How WinDC Works on the Device

With WinDC in place, the flow looks different:

  1. Intune sends down a single declarative document
  2. The device stores it locally.
  3. WinDC applies the settings.
  4. The scheduled refresh task checks for drift and reapplies as needed. (MOF File)

Even offline, drift correction runs. That’s why MMP-C policies feel more reliable: they don’t depend on waiting for the next OMA-DM sync.

The old Get-Set-Get loop becomes Get once, set, and self-heal.

get-set windows declared configuration

What’s Moving Next to MMP-C

EPM was just the beginning. Microsoft is already testing Resource Access Policies (Wi-Fi, VPN, certificates) on the declarative model. Good to know is that Defender configurations and security baselines are also in the pipeline.

whats next to move to MMP-C

The idea is that those workloads will run in dual mode: This means that those policies are still enforced via OMA-DM, but mirrored in MMP-C for testing. This is the same coexistence model Microsoft used when moving ConfigMgr workloads into Intune.

Why It Matters

This isn’t just a protocol update; it’s a fundamental change in how Windows management works:

  • Faster: one document instead of dozens of round-trips.
  • Resilient: devices enforce state locally, even offline.
  • Predictable: fewer delays waiting on sync cycles.
  • Transparent: better reporting as devices track their own state.

For admins, the most visible sign is that devices are now dual-enrolled. For end users, the biggest benefit is faster, more reliable provisioning.

Prefer Video?

If you prefer watching over reading, we also recorded a YouTube video that walks through this entire transition… from OMA DM to MMP-C and WinDC, and how Windows management is evolving behind the scenes. Please go check it out!

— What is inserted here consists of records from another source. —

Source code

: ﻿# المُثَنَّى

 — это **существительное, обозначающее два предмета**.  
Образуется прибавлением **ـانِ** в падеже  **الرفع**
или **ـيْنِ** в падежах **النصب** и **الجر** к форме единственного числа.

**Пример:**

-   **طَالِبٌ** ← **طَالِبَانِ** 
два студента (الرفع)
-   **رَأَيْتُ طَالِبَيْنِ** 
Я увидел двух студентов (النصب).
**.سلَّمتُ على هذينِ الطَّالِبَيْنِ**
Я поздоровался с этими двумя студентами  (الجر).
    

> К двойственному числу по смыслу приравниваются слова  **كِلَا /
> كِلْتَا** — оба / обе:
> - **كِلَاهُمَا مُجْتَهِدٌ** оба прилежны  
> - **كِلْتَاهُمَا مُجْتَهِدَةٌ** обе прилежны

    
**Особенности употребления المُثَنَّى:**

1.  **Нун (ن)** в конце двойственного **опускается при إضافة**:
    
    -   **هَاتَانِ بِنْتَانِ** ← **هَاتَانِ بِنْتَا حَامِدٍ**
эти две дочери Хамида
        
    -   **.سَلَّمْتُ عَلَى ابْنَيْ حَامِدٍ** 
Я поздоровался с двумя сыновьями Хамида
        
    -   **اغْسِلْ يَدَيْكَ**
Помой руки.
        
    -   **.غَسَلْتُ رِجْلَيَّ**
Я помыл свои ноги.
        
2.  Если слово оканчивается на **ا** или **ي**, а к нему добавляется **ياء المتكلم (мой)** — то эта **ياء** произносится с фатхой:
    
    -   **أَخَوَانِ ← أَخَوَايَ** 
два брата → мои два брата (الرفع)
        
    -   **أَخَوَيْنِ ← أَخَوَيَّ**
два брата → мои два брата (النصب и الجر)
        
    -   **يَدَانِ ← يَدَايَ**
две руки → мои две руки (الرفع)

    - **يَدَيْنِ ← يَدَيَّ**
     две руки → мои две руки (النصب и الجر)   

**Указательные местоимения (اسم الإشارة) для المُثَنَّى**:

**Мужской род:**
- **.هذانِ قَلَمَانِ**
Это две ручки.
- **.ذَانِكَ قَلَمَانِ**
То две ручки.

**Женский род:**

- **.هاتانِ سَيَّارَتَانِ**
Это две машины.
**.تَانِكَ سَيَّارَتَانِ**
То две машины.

Dual Enrollment MMP-C Windc

Closing Thoughts

MMP-C is Intune’s evolution, not a replacement. OMA-DM won’t vanish overnight, but workloads are steadily moving to WinDC. If you’re managing Windows devices today, keep an eye on:

  • Whether your devices are dual enrolled (dcsvc present).
  • That SSL inspection isn’t interfering with dm.microsoft.com.
  • Which workloads in your tenant already use the declarative device management model.

The shift has already started with Endpoint Privilege Management and Device Inventory. Resource Access Policies are next. Over time, OMA-DM will fade into the background while MMP-C becomes the new backbone of Windows management.